§ **Your assignment**
Write out each record in full and exactly as given. Skip any pictures.

=== Begin Enclosure ===

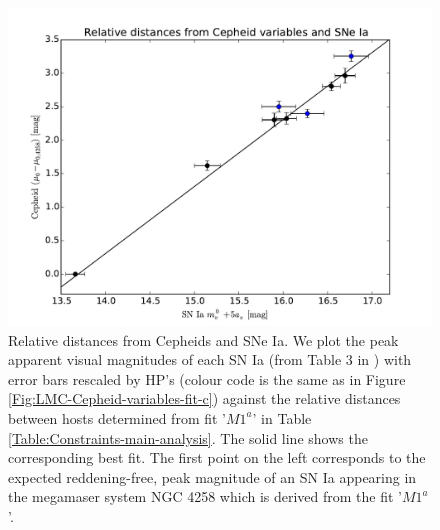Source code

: \begin{figure}[hbtp]
\centering
\includegraphics[scale=0.75]{figures/chapter-h0/effective_HP_SNIa.pdf}
\caption{Relative distances from Cepheids and SNe Ia. We plot the peak apparent visual magnitudes of each SN Ia (from Table 3 in \cite{Riess:2011yx}) with error bars rescaled by HP's (colour code is the same as in Figure \ref{Fig:LMC-Cepheid-variables-fit-c}) against the relative distances between hosts determined from fit '$M1^a$' in Table \ref{Table:Constraints-main-analysis}. The solid line shows the corresponding best fit. The first point on the left corresponds to the expected reddening-free, peak magnitude of an SN Ia appearing in the megamaser system NGC 4258 which is derived from the fit '$M1^a$'. }
\label{Fig:HP-SNIa-main-analysis}
\end{figure}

=== End Enclosure ===

§ **Response to this exercise**
Source code

: \begin{figure}[hbtp]
\centering
\includegraphics[scale=0.75]{figures/chapter-h0/effective_HP_SNIa.pdf}
\caption{Relative distances from Cepheids and SNe Ia. We plot the peak apparent visual magnitudes of each SN Ia (from Table 3 in \cite{Riess:2011yx}) with error bars rescaled by HP's (colour code is the same as in Figure \ref{Fig:LMC-Cepheid-variables-fit-c}) against the relative distances between hosts determined from fit '$M1^a$' in Table \ref{Table:Constraints-main-analysis}. The solid line shows the corresponding best fit. The first point on the left corresponds to the expected reddening-free, peak magnitude of an SN Ia appearing in the megamaser system NGC 4258 which is derived from the fit '$M1^a$'. }
\label{Fig:HP-SNIa-main-analysis}
\end{figure}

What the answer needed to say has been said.